The main takeaway is a hardware-level trick that uses the most significant bit of a product as a quick proxy to skip small non-zero multiplies in CNN convolutions. They turn this into a custom RISC-V instruction, clock-gate the unused multipliers, and report 88% fewer ReLU MACs and 75% fewer Tanh MACs on LeNet-5/MNIST while keeping accuracy unchanged, plus roughly 30% power reduction. That is a concrete step past ordinary zero-skipping, which loses steam with smooth activations like Tanh. The implementation details on how the proxy threshold is set and how it maps to the instruction are the parts that feel most useful for someone actually wiring up an edge accelerator. The power numbers are also grounded in the clock-gating approach rather than pure operation counts, which is realistic. The obvious limitation is the evaluation scope. Everything is shown only on LeNet-5 with MNIST. There is no deeper network, no harder dataset, and no explicit check on how the per-layer approximation errors add up after many summations and non-linearities. The zero-loss claim therefore rests on the assumption that the MSB proxy stays safe across varying activation distributions, and that assumption is not stress-tested beyond the shallow case. A reader working on tiny custom CNN hardware will still find the RISC-V integration and the soft-sparsity idea worth examining. For anyone needing results that generalize to modern models, the paper is too preliminary. I would send it to peer review so the authors can add those broader experiments and an error-bound analysis; the core mechanism is straightforward enough that referees can judge it quickly.

Referee Report

2 major / 1 minor

Summary. The paper proposes a soft sparsity paradigm for CNN convolutions that uses a Most Significant Bit (MSB) proxy to identify and skip negligible non-zero multiplications, implemented as a custom RISC-V instruction. Evaluated on LeNet-5 for MNIST, it reports 88.42% reduction in ReLU MACs and 74.87% in Tanh MACs with zero accuracy loss (outperforming zero-skipping by 5x) plus estimated power savings of 35.2% and 29.96% via clock-gating of inactive multipliers.

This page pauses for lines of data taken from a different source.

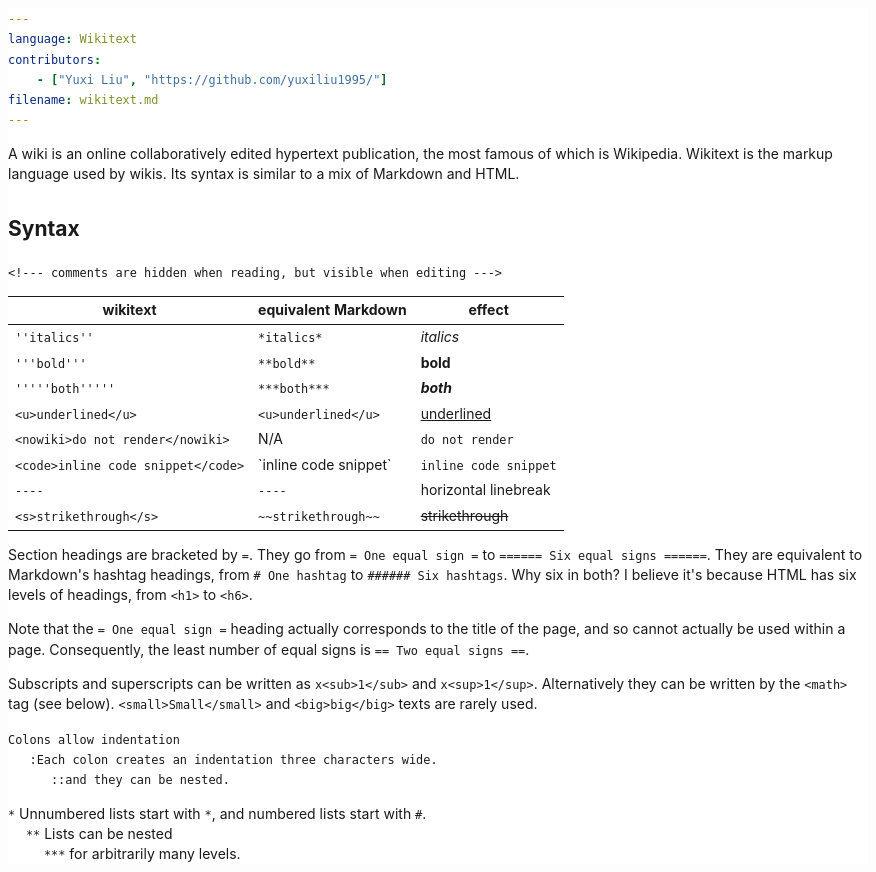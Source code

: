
 ```yaml
---
language: Wikitext
contributors:
    - ["Yuxi Liu", "https://github.com/yuxiliu1995/"]
filename: wikitext.md
---
```


A wiki is an online collaboratively edited hypertext publication, the most famous of which is Wikipedia. Wikitext is the markup language used by wikis. Its syntax is similar to a mix of Markdown and HTML.

## Syntax

`<!--- comments are hidden when reading, but visible when editing --->`

| wikitext | equivalent Markdown | effect |
| ---- | ---- | ---- |
| `''italics''` | `*italics*` | *italics* |
| `'''bold'''` | `**bold**` | **bold** |
| `'''''both'''''` | `***both***` | ***both*** |
| `<u>underlined</u>` | `<u>underlined</u>` | <u>underlined</u> |
| `<nowiki>do not render</nowiki>` | N/A | `do not render` |
| `<code>inline code snippet</code>` | \`inline code snippet\` | `inline code snippet` |
| `----` | `----` | horizontal linebreak |
| `<s>strikethrough</s>` | `~~strikethrough~~` | ~~strikethrough~~ |

Section headings are bracketed by `=`. They go from `= One equal sign =` to `====== Six equal signs ======`. They are equivalent to Markdown's hashtag headings, from `# One hashtag` to `###### Six hashtags`. Why six in both? I believe it's because HTML has six levels of headings, from `<h1>` to `<h6>`.

Note that the `= One equal sign =` heading actually corresponds to the title of the page, and so cannot actually be used within a page. Consequently, the least number of equal signs is `== Two equal signs ==`.

Subscripts and superscripts can be written as `x<sub>1</sub>` and `x<sup>1</sup>`. Alternatively they can be written by the `<math>` tag (see below). `<small>Small</small>` and `<big>big</big>` texts are rarely used.

```wikitext
Colons allow indentation
   :Each colon creates an indentation three characters wide.
      ::and they can be nested.
```

`*` Unnumbered lists start with `*`, and numbered lists start with `#`. <br>
&emsp; `**` Lists can be nested <br>
&emsp; &emsp; `***` for arbitrarily many levels.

Significance. If the MSB proxy reliably bounds per-operation errors so they do not accumulate to change final accuracy, the technique would extend sparsity benefits to smooth activations and deeper layers, offering practical hardware efficiency gains for edge CNN inference.

major comments (2)

[Evaluation] Evaluation section: zero-accuracy-loss is demonstrated solely on LeNet-5/MNIST with no per-layer error bounds, no explicit propagation analysis through additions and non-linearities, and no results on deeper models or harder datasets; this directly underpins the central claim that the proxy prevents accuracy degradation.
[§3] §3 (MSB proxy definition): the threshold is described as tunable for error tolerance, yet no sensitivity study or layer-wise selection procedure is given, leaving the 'tunable' guarantee unsupported beyond the single reported configuration.

minor comments (1)

[Abstract] Abstract: power savings are labeled 'estimates'; adding a sentence on whether they derive from RTL simulation, synthesis, or analytical model would clarify their strength.

Simulated Author's Rebuttal

2 responses · 0 unresolved

We thank the referee for the constructive feedback. We address each major comment below and will revise the manuscript to incorporate additional analysis where feasible.

read point-by-point responses

Referee: [Evaluation] Evaluation section: zero-accuracy-loss is demonstrated solely on LeNet-5/MNIST with no per-layer error bounds, no explicit propagation analysis through additions and non-linearities, and no results on deeper models or harder datasets; this directly underpins the central claim that the proxy prevents accuracy degradation.

Authors: We acknowledge the evaluation is limited to LeNet-5/MNIST. The empirical zero-accuracy-loss result supports the claim for this benchmark, but we agree additional rigor is needed. In revision we will add per-layer error bounds and a short propagation analysis through additions and activations. Results on deeper models or harder datasets fall outside the current scope, which focuses on hardware-efficient implementation of the MSB proxy; we will state this limitation explicitly and note it as future work. revision: partial
Referee: [§3] §3 (MSB proxy definition): the threshold is described as tunable for error tolerance, yet no sensitivity study or layer-wise selection procedure is given, leaving the 'tunable' guarantee unsupported beyond the single reported configuration.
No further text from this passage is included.